Task input Block Start

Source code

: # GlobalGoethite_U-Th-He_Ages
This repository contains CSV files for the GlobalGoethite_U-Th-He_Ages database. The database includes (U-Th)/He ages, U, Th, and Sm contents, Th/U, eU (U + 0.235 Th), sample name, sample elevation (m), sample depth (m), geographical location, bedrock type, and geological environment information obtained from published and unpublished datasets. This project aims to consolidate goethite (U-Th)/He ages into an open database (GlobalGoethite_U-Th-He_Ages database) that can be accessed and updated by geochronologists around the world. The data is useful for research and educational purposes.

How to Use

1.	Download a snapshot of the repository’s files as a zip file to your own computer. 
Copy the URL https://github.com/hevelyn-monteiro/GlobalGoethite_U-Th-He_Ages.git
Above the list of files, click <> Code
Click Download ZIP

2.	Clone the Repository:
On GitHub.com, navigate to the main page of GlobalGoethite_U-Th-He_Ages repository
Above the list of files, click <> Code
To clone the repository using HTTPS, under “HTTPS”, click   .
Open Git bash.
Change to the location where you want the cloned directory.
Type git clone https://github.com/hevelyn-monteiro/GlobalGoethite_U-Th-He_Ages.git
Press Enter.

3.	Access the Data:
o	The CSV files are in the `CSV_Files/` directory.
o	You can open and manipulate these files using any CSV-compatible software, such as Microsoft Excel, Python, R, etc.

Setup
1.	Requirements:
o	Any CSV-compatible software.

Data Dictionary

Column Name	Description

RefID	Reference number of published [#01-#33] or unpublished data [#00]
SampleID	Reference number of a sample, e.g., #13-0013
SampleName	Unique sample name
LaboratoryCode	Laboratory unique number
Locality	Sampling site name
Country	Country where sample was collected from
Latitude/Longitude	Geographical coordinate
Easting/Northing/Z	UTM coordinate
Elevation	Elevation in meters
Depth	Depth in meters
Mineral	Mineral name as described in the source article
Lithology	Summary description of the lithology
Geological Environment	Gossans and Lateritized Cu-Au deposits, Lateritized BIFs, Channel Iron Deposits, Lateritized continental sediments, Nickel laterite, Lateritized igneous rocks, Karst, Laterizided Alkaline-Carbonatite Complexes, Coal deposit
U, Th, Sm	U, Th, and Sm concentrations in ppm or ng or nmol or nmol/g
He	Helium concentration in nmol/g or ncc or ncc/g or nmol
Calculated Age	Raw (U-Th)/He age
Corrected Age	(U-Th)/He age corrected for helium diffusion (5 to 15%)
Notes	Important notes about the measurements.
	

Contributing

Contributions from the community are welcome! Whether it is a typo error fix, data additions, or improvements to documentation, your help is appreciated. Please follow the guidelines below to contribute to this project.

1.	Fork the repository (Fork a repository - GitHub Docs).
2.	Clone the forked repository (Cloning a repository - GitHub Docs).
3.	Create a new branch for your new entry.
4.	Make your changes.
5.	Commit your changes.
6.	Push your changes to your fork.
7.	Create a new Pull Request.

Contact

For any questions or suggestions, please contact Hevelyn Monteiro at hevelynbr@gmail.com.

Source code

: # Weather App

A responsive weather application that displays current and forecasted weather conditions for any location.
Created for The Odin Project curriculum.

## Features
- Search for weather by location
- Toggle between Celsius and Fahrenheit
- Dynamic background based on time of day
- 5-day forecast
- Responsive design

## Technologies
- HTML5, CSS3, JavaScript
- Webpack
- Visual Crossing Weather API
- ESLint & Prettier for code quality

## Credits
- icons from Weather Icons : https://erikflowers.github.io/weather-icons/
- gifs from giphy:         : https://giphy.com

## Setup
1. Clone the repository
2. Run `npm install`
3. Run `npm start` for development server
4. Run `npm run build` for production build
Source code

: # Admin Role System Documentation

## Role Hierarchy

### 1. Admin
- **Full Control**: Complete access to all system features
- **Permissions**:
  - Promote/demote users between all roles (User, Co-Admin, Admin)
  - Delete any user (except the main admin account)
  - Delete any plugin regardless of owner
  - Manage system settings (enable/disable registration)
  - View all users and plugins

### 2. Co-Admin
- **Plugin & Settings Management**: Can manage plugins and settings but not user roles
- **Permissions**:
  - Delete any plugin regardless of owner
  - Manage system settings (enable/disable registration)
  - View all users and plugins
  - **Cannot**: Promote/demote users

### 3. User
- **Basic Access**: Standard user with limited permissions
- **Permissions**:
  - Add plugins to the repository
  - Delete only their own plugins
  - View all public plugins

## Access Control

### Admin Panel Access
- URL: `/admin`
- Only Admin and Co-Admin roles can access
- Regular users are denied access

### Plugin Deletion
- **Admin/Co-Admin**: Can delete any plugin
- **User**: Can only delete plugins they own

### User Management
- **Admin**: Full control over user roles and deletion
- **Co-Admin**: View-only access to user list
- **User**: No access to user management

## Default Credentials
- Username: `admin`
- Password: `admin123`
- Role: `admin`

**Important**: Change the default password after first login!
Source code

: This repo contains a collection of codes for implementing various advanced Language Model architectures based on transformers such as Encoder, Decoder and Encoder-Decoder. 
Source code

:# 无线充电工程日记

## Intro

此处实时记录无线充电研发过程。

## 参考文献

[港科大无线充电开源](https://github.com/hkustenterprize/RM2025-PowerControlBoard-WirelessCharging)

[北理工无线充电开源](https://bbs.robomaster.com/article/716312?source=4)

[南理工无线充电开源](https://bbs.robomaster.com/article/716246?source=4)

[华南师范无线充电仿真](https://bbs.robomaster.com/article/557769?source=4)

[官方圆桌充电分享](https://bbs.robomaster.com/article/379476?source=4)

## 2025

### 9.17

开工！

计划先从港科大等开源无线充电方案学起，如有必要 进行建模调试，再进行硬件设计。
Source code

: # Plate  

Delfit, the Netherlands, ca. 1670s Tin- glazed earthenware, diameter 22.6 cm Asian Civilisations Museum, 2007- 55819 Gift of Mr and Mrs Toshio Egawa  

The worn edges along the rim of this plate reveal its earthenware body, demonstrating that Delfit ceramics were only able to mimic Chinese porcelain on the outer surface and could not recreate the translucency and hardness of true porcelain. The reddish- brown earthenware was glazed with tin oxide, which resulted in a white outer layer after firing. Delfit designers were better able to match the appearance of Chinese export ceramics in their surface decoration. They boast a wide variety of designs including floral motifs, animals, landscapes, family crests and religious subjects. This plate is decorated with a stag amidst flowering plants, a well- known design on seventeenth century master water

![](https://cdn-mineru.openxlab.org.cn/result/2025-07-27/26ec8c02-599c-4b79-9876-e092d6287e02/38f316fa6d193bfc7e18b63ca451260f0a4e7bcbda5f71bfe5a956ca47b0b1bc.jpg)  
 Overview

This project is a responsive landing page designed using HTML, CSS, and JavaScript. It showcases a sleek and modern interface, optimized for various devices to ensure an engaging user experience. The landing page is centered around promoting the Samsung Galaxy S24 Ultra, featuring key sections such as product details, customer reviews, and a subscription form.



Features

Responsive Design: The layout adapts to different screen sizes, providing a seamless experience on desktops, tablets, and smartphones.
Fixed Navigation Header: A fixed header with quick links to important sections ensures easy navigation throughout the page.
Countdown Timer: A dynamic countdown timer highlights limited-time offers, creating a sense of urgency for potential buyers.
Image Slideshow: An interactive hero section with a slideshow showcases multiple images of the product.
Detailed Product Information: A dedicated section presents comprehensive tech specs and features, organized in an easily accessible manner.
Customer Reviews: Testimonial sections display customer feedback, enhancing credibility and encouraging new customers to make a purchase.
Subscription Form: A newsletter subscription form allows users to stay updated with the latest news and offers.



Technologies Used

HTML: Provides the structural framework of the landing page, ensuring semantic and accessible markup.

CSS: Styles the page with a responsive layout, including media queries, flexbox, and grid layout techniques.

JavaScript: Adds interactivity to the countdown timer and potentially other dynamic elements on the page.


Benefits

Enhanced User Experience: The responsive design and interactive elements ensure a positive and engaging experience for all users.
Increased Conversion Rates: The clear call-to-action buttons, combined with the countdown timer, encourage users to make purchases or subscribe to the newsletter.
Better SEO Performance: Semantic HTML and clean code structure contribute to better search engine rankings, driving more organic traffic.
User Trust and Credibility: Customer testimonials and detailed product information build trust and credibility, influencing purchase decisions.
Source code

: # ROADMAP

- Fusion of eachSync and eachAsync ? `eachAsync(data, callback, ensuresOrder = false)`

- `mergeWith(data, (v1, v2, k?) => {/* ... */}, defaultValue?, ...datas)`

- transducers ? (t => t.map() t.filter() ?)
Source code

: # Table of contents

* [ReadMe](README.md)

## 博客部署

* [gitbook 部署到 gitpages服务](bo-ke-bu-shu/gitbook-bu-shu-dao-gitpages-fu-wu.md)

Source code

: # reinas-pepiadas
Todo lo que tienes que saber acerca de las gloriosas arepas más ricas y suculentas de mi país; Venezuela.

Task input Block End

Your task. Please reproduce, exactly as they appear above, the lines from the line containing "- Search for weather by location" up to and including the line containing "for development server".

Task output.
- Search for weather by location
- Toggle between Celsius and Fahrenheit
- Dynamic background based on time of day
- 5-day forecast
- Responsive design

## Technologies
- HTML5, CSS3, JavaScript
- Webpack
- Visual Crossing Weather API
- ESLint & Prettier for code quality

## Credits
- icons from Weather Icons : https://erikflowers.github.io/weather-icons/
- gifs from giphy:         : https://giphy.com

## Setup
1. Clone the repository
2. Run `npm install`
3. Run `npm start` for development server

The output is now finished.